Eleven minutes into the flick
Erikson/Mansquito is on the loose, CGI-mutating
like crazy and attacking everybody from
his ex-galpal to the staff at the bar where
she works. Further complicating matters
is the fact that the cop who put Erikson
away played by Corin Nemec of 'Parker
Lewis Can't Lose' fame is the boyfriend
of science chick Jennifer Allen (the exotic
Musetta Vander), who got hit with a bit
o' insect goo herself.
What follows is a B-movie
monster gore mini-masterpiece that rarely
lets its foot off the accelerator. Mansquito
rampages while Tom (Nemec) and his partner
(Patrick Dreikauss) track him down, puzzling
through clues like corpses drained of blood.

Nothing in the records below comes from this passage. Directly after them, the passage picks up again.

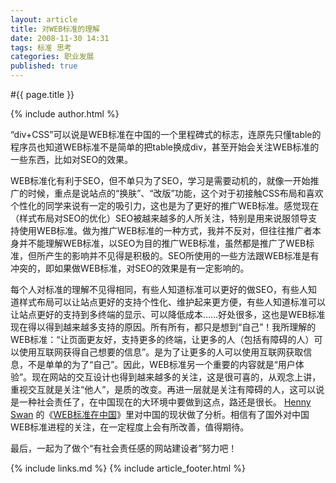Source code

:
 ```yaml
---
layout: article
title: 对WEB标准的理解
date: 2008-11-30 14:31
tags: 标准 思考
categories: 职业发展
published: true
---
```


#{{ page.title }}

{% include author.html %}

“div+CSS”可以说是WEB标准在中国的一个里程碑式的标志，连原先只懂table的程序员也知道WEB标准不是简单的把table换成div，甚至开始会关注WEB标准的一些东西，比如对SEO的效果。

WEB标准化有利于SEO，但不单只为了SEO，学习是需要动机的，就像一开始推广的时候，重点是说站点的“换肤”、“改版”功能，这个对于初接触CSS布局和喜欢个性化的同学来说有一定的吸引力，这也是为了更好的推广WEB标准。感觉现在（样式布局对SEO的优化）SEO被越来越多的人所关注，特别是用来说服领导支持使用WEB标准。做为推广WEB标准的一种方式，我并不反对，但往往推广者本身并不能理解WEB标准，以SEO为目的推广WEB标准，虽然都是推广了WEB标准，但所产生的影响并不见得是积极的。SEO所使用的一些方法跟WEB标准是有冲突的，即如果做WEB标准，对SEO的效果是有一定影响的。

每个人对标准的理解不见得相同，有些人知道标准可以更好的做SEO，有些人知道样式布局可以让站点更好的支持个性化、维护起来更方便，有些人知道标准可以让站点更好的支持到多终端的显示、可以降低成本……好处很多，这也是WEB标准现在得以得到越来越多支持的原因。所有所有，都只是想到“自己”！我所理解的WEB标准：“让页面更友好，支持更多的终端，让更多的人（包括有障碍的人）可以使用互联网获得自己想要的信息”。是为了让更多的人可以使用互联网获取信息，不是单单的为了“自己”。因此，WEB标准另一个重要的内容就是“用户体验”。现在网站的交互设计也得到越来越多的关注，这是很可喜的，从观念上讲，重视交互就是关注“他人”，是质的改变。再进一层就是关注有障碍的人，这可以说是一种社会责任了，在中国现在的大环境中要做到这点，路还是很长。 [Henny Swan](http://www.webstandards.org/about/members/Henny%20Swan) 的《[WEB标准在中国](http://www.webstandards.org/2008/11/24/web-standards-in-china/)》里对中国的现状做了分析。相信有了国外对中国WEB标准进程的关注，在一定程度上会有所改善，值得期待。

最后，一起为了做个“有社会责任感的网站建设者”努力吧！

{% include links.md %}
{% include article_footer.html %}
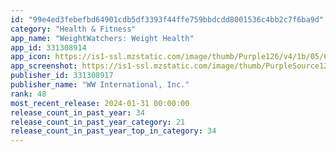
 ```yaml
---
id: "99e4ed3febefbd64901cdb5df3393f44ffe759bbdcdd8001536c4bb2c7f6ba9d"
category: "Health & Fitness"
app_name: "WeightWatchers: Weight Health"
app_id: 331308914
app_icon: https://is1-ssl.mzstatic.com/image/thumb/Purple126/v4/1b/05/61/1b0561f3-2594-f2c6-2c56-4ad4be64b5ea/AppIcon-0-0-1x_U007emarketing-0-7-0-85-220.png/1024x1024bb.png
app_screenshot: https://is1-ssl.mzstatic.com/image/thumb/PurpleSource126/v4/cc/b4/96/ccb49631-2edd-7e87-b5f5-4e0c200a08f7/23d34a31-e563-4e9b-8d67-84f68d2da704_Copy_of_1_-_US_iphone_6.5.png/1284x2778bb.png
publisher_id: 331308917
publisher_name: "WW International, Inc."
rank: 48
most_recent_release: 2024-01-31 00:00:00
release_count_in_past_year: 34
release_count_in_past_year_category: 21
release_count_in_past_year_top_in_category: 34
---
```

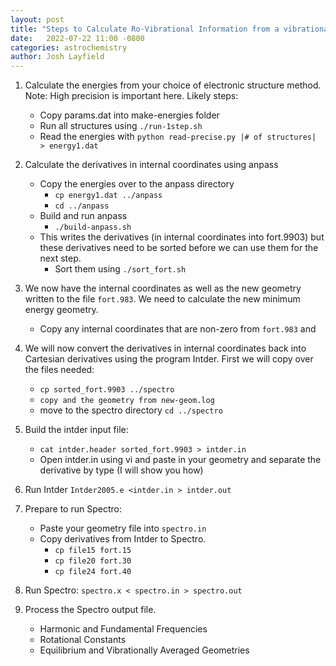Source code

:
 ```yaml
---
layout: post
title: "Steps to Calculate Ro-Vibrational Information from a vibrational PES"
date:   2022-07-22 11:00 -0800
categories: astrochemistry
author: Josh Layfield 
---
```




1) Calculate the energies from your choice of electronic structure method. Note: High precision is important here. Likely steps:

   - Copy params.dat into make-energies folder
   - Run all structures using `./run-1step.sh`
   - Read the energies with `python read-precise.py |# of structures|  > energy1.dat`
2) Calculate the derivatives in internal coordinates using anpass
   - Copy the energies over to the anpass directory
     - `cp energy1.dat ../anpass`
     - `cd ../anpass`
   - Build and run anpass
     - `./build-anpass.sh`
   - This writes the derivatives (in internal coordinates into fort.9903) but these derivatives need to be sorted before we can use them for the next step. 
      - Sort them using `./sort_fort.sh`
3) We now have the internal coordinates as well as the new geometry written to the file `fort.983`. We need to calculate the new minimum energy geometry.
   - Copy any internal coordinates that are non-zero from `fort.983` and 

4) We will now convert the derivatives in internal coordinates back into Cartesian derivatives using the program Intder. First we will copy over the files needed:
   - `cp sorted_fort.9903 ../spectro`
   - `copy and the geometry from new-geom.log`
   - move to the spectro directory `cd ../spectro`

5) Build the intder input file:
   - `cat intder.header sorted_fort.9903 > intder.in`
   - Open intder.in using vi and paste in your geometry and separate the derivative by type (I will show you how)

6) Run Intder `Intder2005.e <intder.in > intder.out` 

7) Prepare to run Spectro:
   - Paste your geometry file into `spectro.in`
   - Copy derivatives from Intder to Spectro. 
     - `cp file15 fort.15`
     - `cp file20 fort.30`
     - `cp file24 fort.40`

8) Run Spectro: `spectro.x < spectro.in > spectro.out`

9) Process the Spectro output file. 
   - Harmonic and Fundamental Frequencies
   - Rotational Constants
   - Equilibrium and Vibrationally Averaged Geometries






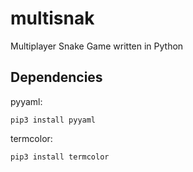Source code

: # multisnak
Multiplayer Snake Game written in Python

## Dependencies

pyyaml:
```
pip3 install pyyaml
```

termcolor:
```
pip3 install termcolor
```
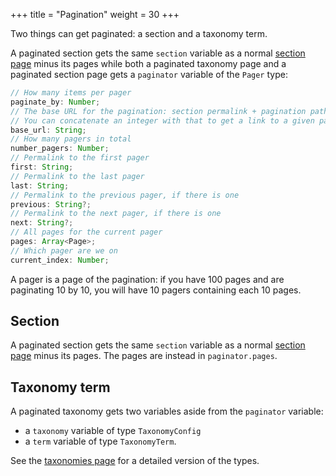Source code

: +++
title = "Pagination"
weight = 30
+++

Two things can get paginated: a section and a taxonomy term.

A paginated section gets the same `section` variable as a normal
[section page](@/documentation/templates/pages-sections.md#section-variables) minus its pages
while both a paginated taxonomy page and a paginated section page gets a
`paginator` variable of the `Pager` type:

```ts
// How many items per pager
paginate_by: Number;
// The base URL for the pagination: section permalink + pagination path
// You can concatenate an integer with that to get a link to a given pagination pager.
base_url: String;
// How many pagers in total
number_pagers: Number;
// Permalink to the first pager
first: String;
// Permalink to the last pager
last: String;
// Permalink to the previous pager, if there is one
previous: String?;
// Permalink to the next pager, if there is one
next: String?;
// All pages for the current pager
pages: Array<Page>;
// Which pager are we on
current_index: Number;
```

A pager is a page of the pagination: if you have 100 pages and are paginating 10 by 10, you will have 10 pagers containing
each 10 pages.

## Section

A paginated section gets the same `section` variable as a normal
[section page](@/documentation/templates/pages-sections.md#section-variables)
minus its pages. The pages are instead in `paginator.pages`.

## Taxonomy term

A paginated taxonomy gets two variables aside from the `paginator` variable:

- a `taxonomy` variable of type `TaxonomyConfig`
- a `term` variable of type `TaxonomyTerm`.

See the [taxonomies page](@/documentation/templates/taxonomies.md) for a detailed version of the types.
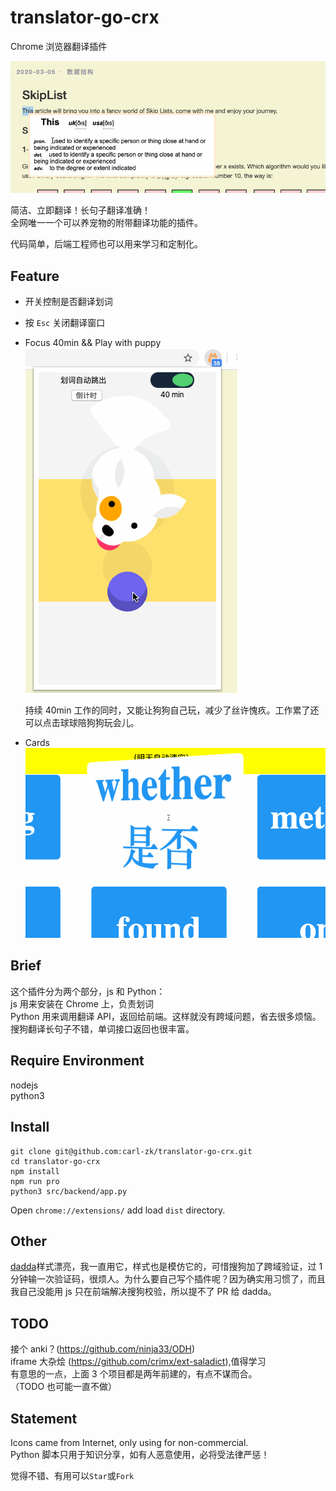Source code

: # translator-go-crx

Chrome 浏览器翻译插件

![](captured.gif)

简洁、立即翻译！长句子翻译准确！  
全网唯一一个可以养宠物的附带翻译功能的插件。

代码简单，后端工程师也可以用来学习和定制化。

## Feature

- 开关控制是否翻译划词
- 按 `Esc` 关闭翻译窗口
- Focus 40min && Play with puppy  
  ![](pet.gif)

  持续 40min 工作的同时，又能让狗狗自己玩，减少了丝许愧疚。工作累了还可以点击球球陪狗狗玩会儿。

- Cards
  ![](cards.gif)

## Brief

这个插件分为两个部分，js 和 Python：  
js 用来安装在 Chrome 上，负责划词  
Python 用来调用翻译 API，返回给前端。这样就没有跨域问题，省去很多烦恼。  
搜狗翻译长句子不错，单词接口返回也很丰富。

## Require Environment

nodejs  
python3

## Install

```
git clone git@github.com:carl-zk/translator-go-crx.git
cd translator-go-crx
npm install
npm run pro
python3 src/backend/app.py
```

Open `chrome://extensions/` add load `dist` directory.

## Other

[dadda](https://github.com/waynecz/dadda-translate-crx)样式漂亮，我一直用它，样式也是模仿它的，可惜搜狗加了跨域验证，过 1 分钟输一次验证码，很烦人。为什么要自己写个插件呢？因为确实用习惯了，而且我自己没能用 js 只在前端解决搜狗校验，所以提不了 PR 给 dadda。

## TODO

接个 anki？(https://github.com/ninja33/ODH)  
iframe 大杂烩 (https://github.com/crimx/ext-saladict),值得学习  
有意思的一点，上面 3 个项目都是两年前建的，有点不谋而合。  
（TODO 也可能一直不做）

## Statement

Icons came from Internet, only using for non-commercial.  
Python 脚本只用于知识分享，如有人恶意使用，必将受法律严惩！

觉得不错、有用可以`Star`或`Fork`
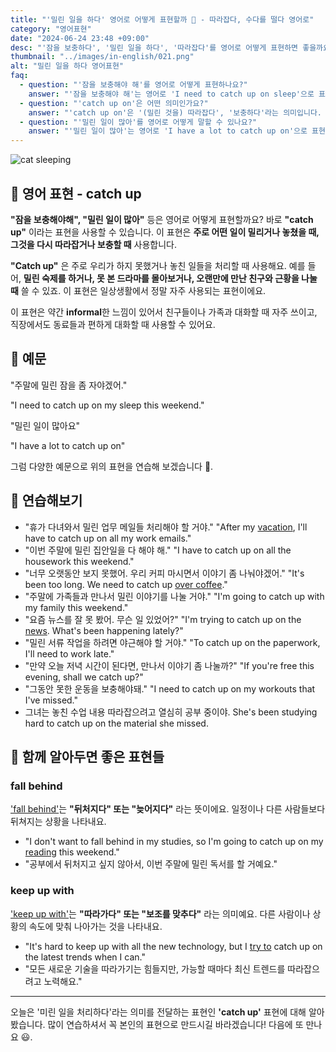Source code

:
 ```yaml
---
title: "'밀린 일을 하다' 영어로 어떻게 표현할까 📅 - 따라잡다, 수다를 떨다 영어로"
category: "영어표현"
date: "2024-06-24 23:48 +09:00"
desc: "'잠을 보충하다', '밀린 일을 하다', '따라잡다'를 영어로 어떻게 표현하면 좋을까요? '밀린 잠을 자야 해요', '밀린 일을 처리해야 해요' 등을 영어로 표현하는 법을 배워봅시다. 다양한 예문을 통해서 연습하고 본인의 표현으로 만들어 보세요."
thumbnail: "../images/in-english/021.png"
alt: "밀린 일을 하다 영어표현"
faq:
  - question: "'잠을 보충해야 해'를 영어로 어떻게 표현하나요?"
    answer: "'잠을 보충해야 해'는 영어로 'I need to catch up on sleep'으로 표현할 수 있습니다. 이는 'catch up on' 표현을 사용하여 부족했던 잠을 보충한다는 의미를 전달합니다."
  - question: "'catch up on'은 어떤 의미인가요?"
    answer: "'catch up on'은 '(밀린 것을) 따라잡다', '보충하다'라는 의미입니다. 이 표현은 일, 잠, 뉴스, 독서 등 놓쳤거나 부족했던 것을 다시 최신 상태로 만들거나 보충할 때 사용합니다."
  - question: "'밀린 일이 많아'를 영어로 어떻게 말할 수 있나요?"
    answer: "'밀린 일이 많아'는 영어로 'I have a lot to catch up on'으로 표현할 수 있습니다. 이는 처리해야 할 밀린 업무나 과제가 많다는 의미를 전달합니다."
---
```


![cat sleeping](../images/in-english/021-1.avif)

## 🌟 영어 표현 - catch up

**"잠을 보충해야해", "밀린 일이 많아"** 등은 영어로 어떻게 표현할까요? 바로 **"catch up"** 이라는 표현을 사용할 수 있습니다. 이 표현은 **주로 어떤 일이 밀리거나 놓쳤을 때, 그것을 다시 따라잡거나 보충할 때** 사용합니다.

**"Catch up"** 은 주로 우리가 하지 못했거나 놓친 일들을 처리할 때 사용해요. 예를 들어, **밀린 숙제를 하거나, 못 본 드라마를 몰아보거나, 오랜만에 만난 친구와 근황을 나눌 때** 쓸 수 있죠. 이 표현은 일상생활에서 정말 자주 사용되는 표현이에요.

이 표현은 약간 **informal**한 느낌이 있어서 친구들이나 가족과 대화할 때 자주 쓰이고, 직장에서도 동료들과 편하게 대화할 때 사용할 수 있어요.

## 📖 예문

"주말에 밀린 잠을 좀 자야겠어."

"I need to catch up on my sleep this weekend."

"밀린 일이 많아요"

"I have a lot to catch up on"

그럼 다양한 예문으로 위의 표현을 연습해 보겠습니다 🚀.

## 💬 연습해보기

<ul data-interactive-list>
  <li data-interactive-item>
    <span data-toggler>"휴가 다녀와서 밀린 업무 메일들 처리해야 할 거야."</span>
    <span data-answer>"After my <a href="/blog/in-english/516.vacation/">vacation</a>, I'll have to catch up on all my work emails."</span>
  </li>
  <li data-interactive-item>
    <span data-toggler>"이번 주말에 밀린 집안일을 다 해야 해."</span>
    <span data-answer>"I have to catch up on all the housework this weekend."</span>
  </li>
  <li data-interactive-item>
    <span data-toggler>"너무 오랫동안 보지 못했어. 우리 커피 마시면서 이야기 좀 나눠야겠어."</span>
    <span data-answer>"It's been too long. We need to catch up <a href="/blog/in-english/504.over-coffee/">over coffee</a>."</span>
  </li>
  <li data-interactive-item>
    <span data-toggler>"주말에 가족들과 만나서 밀린 이야기를 나눌 거야."</span>
    <span data-answer>"I'm going to catch up with my family this weekend."</span>
  </li>
  <li data-interactive-item>
    <span data-toggler>"요즘 뉴스를 잘 못 봤어. 무슨 일 있었어?"</span>
    <span data-answer>"I'm trying to catch up on the <a href="/blog/in-english/536.news/">news</a>. What's been happening lately?"</span>
  </li>
  <li data-interactive-item>
    <span data-toggler>"밀린 서류 작업을 하려면 야근해야 할 거야."</span>
    <span data-answer>"To catch up on the paperwork, I'll need to work late."</span>
  </li>
  <li data-interactive-item>
    <span data-toggler>"만약 오늘 저녁 시간이 된다면, 만나서 이야기 좀 나눌까?"</span>
    <span data-answer>"If you're free this evening, shall we catch up?"</span>
  </li>
  <li data-interactive-item>
    <span data-toggler>"그동안 못한 운동을 보충해야돼."</span>
    <span data-answer>"I need to catch up on my workouts that I've missed."</span>
  </li>
  <li data-interactive-item>
    <span data-toggler>그녀는 놓친 수업 내용 따라잡으려고 열심히 공부 중이야.</span>
    <span data-answer>She's been studying hard to catch up on the material she missed.</span>
  </li>
</ul>

## 🤝 함께 알아두면 좋은 표현들

### fall behind

['fall behind'](/blog/in-english/031.fall-behind/)는 **"뒤처지다" 또는 "늦어지다"** 라는 뜻이에요. 일정이나 다른 사람들보다 뒤쳐지는 상황을 나타내요.

- "I don't want to fall behind in my studies, so I'm going to catch up on my [reading](/blog/in-english/436.read/) this weekend."
- "공부에서 뒤처지고 싶지 않아서, 이번 주말에 밀린 독서를 할 거예요."

### keep up with

['keep up with'](/blog/vocab-1/027.keep-up-with/)는 **"따라가다" 또는 "보조를 맞추다"** 라는 의미예요. 다른 사람이나 상황의 속도에 맞춰 나아가는 것을 나타내요.

- "It's hard to keep up with all the new technology, but I [try to](/blog/in-english/117.try-to/) catch up on the latest trends when I can."
- "모든 새로운 기술을 따라가기는 힘들지만, 가능할 때마다 최신 트렌드를 따라잡으려고 노력해요."

---

오늘은 '미린 일을 처리하다'라는 의미를 전달하는 표현인 **'catch up'** 표현에 대해 알아봤습니다. 많이 연습하셔서 꼭 본인의 표현으로 만드시길 바라겠습니다! 다음에 또 만나요 😃.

All the while Jennifer finds herself going
cuckoo for sugar and blood. While
she mutate? Will Mansquito and the cop's
girlfriend mate? Does anybody else think
Nemec still looks like he's 13?
Kudos to Takacs and writers
Ken Badish (no jokes, please), Ray Cannella,
Boaz Davidson and Mike Hurst for concocting
a bloody good time that never bores and
totally delivers the goods. Sure, you'll
see the ending long before Parker Lewis
figures it out, but this 80s-esque monster-on-the-loose
throwback is a guaranteed good time.